Better to go along and actually see Big Nate, I thought. Breathlessly, the invitation went on: “… and an exclusive screening of a 90min music documentary based on the greatest south London band that you may have never heard of”.
“May have?” I thought. I was pretty sure that I would never have heard of them. “Still,” I thought, “Sounds like an interesting night.”
As it turned out, it was.
The venue was The Venue, just off Surrey Street on Middle Street, once the site of Croydon institution, Beano’s Records.
Beano’s was a Croydon treasure, the largest second-hand record shop in Europe; we let it slip away from us in 2009 because we stopped buying music on vinyl. They stocked a few CDs in the latter years but that wasn’t enough to save Beano’s. Nowadays, it’s all downloads and live music.
And so to Big Nate. He introduced himself to the audience and seemed very hesitant. He transformed when he began to perform. He sang/rapped over a backing and suddenly everyone was listening. It was fast and melodious at the same time and built to a refrain that I missed at first and then heard what I hadn’t expected.
Big Nate was “autistic and proud”. As is the way with music and, indeed, refrains, this was repeated , hammering home a defiant and powerful message.
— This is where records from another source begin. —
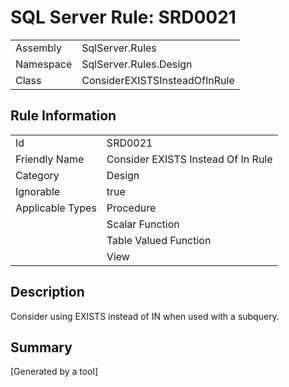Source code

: # SQL Server Rule: SRD0021
  
|    |    |
|----|----|
| Assembly | SqlServer.Rules |
| Namespace | SqlServer.Rules.Design |
| Class | ConsiderEXISTSInsteadOfInRule |
  
## Rule Information
  
|    |    |
|----|----|
| Id | SRD0021 |
| Friendly Name | Consider EXISTS Instead Of In Rule |
| Category | Design |
| Ignorable | true |
| Applicable Types | Procedure  |
|   | Scalar Function |
|   | Table Valued Function |
|   | View |
  
## Description
  
Consider using EXISTS instead of IN when used with a subquery.
  
## Summary
  

  
[Generated by a tool]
Now the words of Nate’s producer before the performance had more resonance. When he had made a short speech explaining that the song had been written by Nate in response to “the haters” who had chosen to attack him online, it sounded to me like making something out of not very much at all. Don’t all musicians get negative reviews sometimes?
Clearly, this was more than that. In fact, it was a triumph of talent over negativity. Big Nate presents as an engaging presence and so, when he performs, you find yourself listening to him.
I was a little disappointed that, given that the event was marketed as “an EP launch”, we only got to hear two live tracks. EPs, for those too young to have shopped at Beano’s, were “extended play” from the vinyl era – usually the size of a single, a 7-inch, but with four or more tracks squeezed on to them.

Sound choice: Big Nate inspired the audience at The Venue – what used to be Beano’s
I didn’t have much time to wallow in this because, in short order, the film started and the identity of the band that I probably hadn’t heard of was revealed.
Cymande, a south London jazz/soul/funk band that originally lasted for three heady years from 1971 to 1974, were, it turns out, pretty much ignored in Britain but toured extensively and exhaustingly in the United States and were so good that no one believed they were British, and did not fit into anyone’s idea of what sort of British music should be promoted.
Doors were closed to them. Their music was progressive but not prog. The hard slog of touring America finally did for them and they broke up and made barely a living individually as jobbing musicians, more or less broke.
The documentary (Getting It Back: The Story of Cymande, released February 2024) features a lot of their music and the words of Steve Scipio, their highly articulate (both when speaking and playing) bass player.
It centres on the pivotal moment when the Fugees stole… sorry… sampled the guitar riff off Cymande’s The Dove on their 1996 release The Score.
Much of the background music of the documentary features The Dove, with its almost hypnotic repeated guitar, bass and drums motifs. The bassline irresistibly danceable. Much of this music is all about the bass.
This is a band that, like Big Nate, had to struggle to get their voice heard. The music industry turned a deaf ear to their difficult-to-classify music for decades. In America, they were able to appear on Soul Train to promote their records into the outer reaches of the Billboard 100, but they were never considered suitable for Top of the Pops.
It was left to cognoscenti like DJ Craig Charles, record producer Mark Ronson and bands such as The Fugees to keep the flame alive and ensure that, at least in some rarified quarters, Cymande would be heard.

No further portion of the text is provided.